Specifically, the college spent $800,000 of Public Education Capital Outlay (PECO) funds, which are appropriated for specific purposes, to pay the bondholders of the dorm project, on behalf of the Campus Foundation, which technically owns the dorms, to cover the shortfall caused by the meager use of the dorms by students.
As the March 22 report makes clear, "The $800,000 of PECO funds . . . represents questioned costs. By using PECO funds, in this manner, and considering the college's financial condition difficulties, there is increased risk that the college may not have sufficient cash needed to complete the college's marine propulsion building for which the state has appropriated PECO funds."
The "significant deficiency" arises from the combination of four findings:
One, that "The college needed to improve its controls to ensure that financial statement transactions are properly reported."
Two, that "The college paid the operating costs for one of its direct-support organizations without specific legal authority."

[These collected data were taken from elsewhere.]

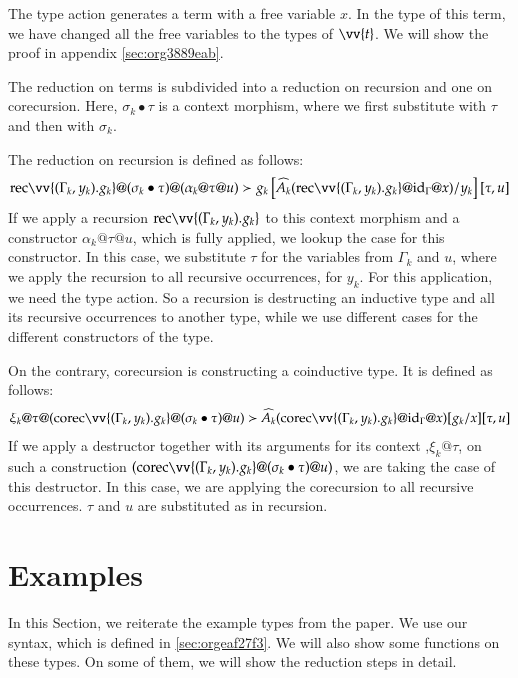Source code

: \documentclass[a4paper,cleardoubleempty,BCOR1cm]{scrbook}
\begin{document}
The type action generates a term with a free variable \(x\).  In the type of
this term, we have changed all the free variables to the types of \(\vv{t}\).
We will show the proof in appendix \ref{sec:org3889eab}.

The reduction on terms  is subdivided into a reduction on recursion and one
on corecursion. Here, \(\sigma_k \bullet\tau\) is a context morphism, where we
first substitute with \(\tau\) and then with \(\sigma_k\).

The reduction on recursion is defined as follows:
\begin{align*}
  \rec \vv{(\Gamma_k,y_k).g_k}@(\sigma_k\bullet\tau)@(\alpha_k@\tau@u)\succ g_k\left[ \widehat{A_k}(\rec\vv{(\Gamma_k,y_k).g_k}@\id{\Gamma}@x)/y_k \right][\tau,u]\\
\end{align*}
If we apply a recursion \(\rec \vv{(\Gamma_k,y_k).g_k}\) to this context
morphism and a constructor \(\alpha_k@\tau@u\), which is fully applied, we
lookup the case for this constructor. In this case, we substitute \(\tau\) for
the variables from \(\Gamma_k\) and \(u\), where we apply the recursion to all
recursive occurrences, for \(y_k\). For this application, we need the type
action. So a recursion is destructing an inductive type and all its recursive
occurrences to another type, while we use different cases for the different
constructors of the type.

On the contrary, corecursion is constructing a coinductive type. It is defined
as follows:
\begin{align*}
  \xi_k@\tau@(\corec \vv{(\Gamma_k,y_k).g_k}@(\sigma_k\bullet\tau)@u)\succ \widehat{A_k}(\corec\vv{(\Gamma_k,y_k).g_k}@\id{\Gamma}@x)[g_k/x] [\tau,u]
\end{align*}
If we apply a destructor together with its arguments for its context
,\(\xi_k@\tau\), on such a construction \((\corec
   \vv{(\Gamma_k,y_k).g_k}@(\sigma_k\bullet\tau)@u)\), we are taking the case of
this destructor. In this case, we are applying the corecursion to all
recursive occurrences. \(\tau\) and \(u\) are substituted as in recursion.

\chapter{Examples}
\label{sec:orga159d18}

In this Section, we reiterate the example types from the paper.  We use our
syntax, which is defined in \ref{sec:orgeaf27f3}.  We will also show some functions
on these types.  On some of them, we will show the reduction steps in detail.
\end{document}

Three, that "the college used Public Education Capital Outlay funds for purposes not specifically authorized by law, resulting in $800,000 of questioned costs."
And four, that "The college's current funds-unrestricted fund balance had declined to a level that may leave the college with no resources available for emergencies and unforeseen situations."
In his written response to the audit, FKCC President and CEO Jonathan Gueverra acknowledged "financial statement errors," but defended the first installment of the loan, for $200,000, stating that "had the college not advanced the amounts to the foundation, the residence halls would not have been completed and opened for the fall semester, jeopardizing the receipt of revenues for the entire year, which far exceeded the amounts advanced by the college . . . as it turned out, the initial advance of funds was the first of several challenges that the college faced associated with the building and operation of the residence hall. Apparently the management consultant working with the financial team for the bonds underestimated the operating costs and overstated the anticipated revenues."
Gueverra also assured the AG's office that he is certain Lagoon Landing will eventually pay for itself, and the loan to the foundation will thus be repaid.
"The monies owed to the college may be classified as a collectible receivable since there is a good possibility that the project will generate the revenues to meet the obligations due the bondholders and the amounts advanced by the college."
The dorms have been a money-losing proposition since opening in the fall of 2011.
Their remote location, strict regulations against alcohol and drugs, and routine inspections by college staff have chafed students who feel like they're being left out of a "true" college experience.
"If I wanted to live with my mom and dad, I'd live with them," then-resident Morgan Meserve told The Citizen in February of 2012. "We're all good kids. We don't ask for much. We're college kids. I know I'm leaving here. I'm out of the dorm," she added.
Gueverra is currently out of town, and at press time, hadn't responded to emails, sent via a college employee, requesting comment.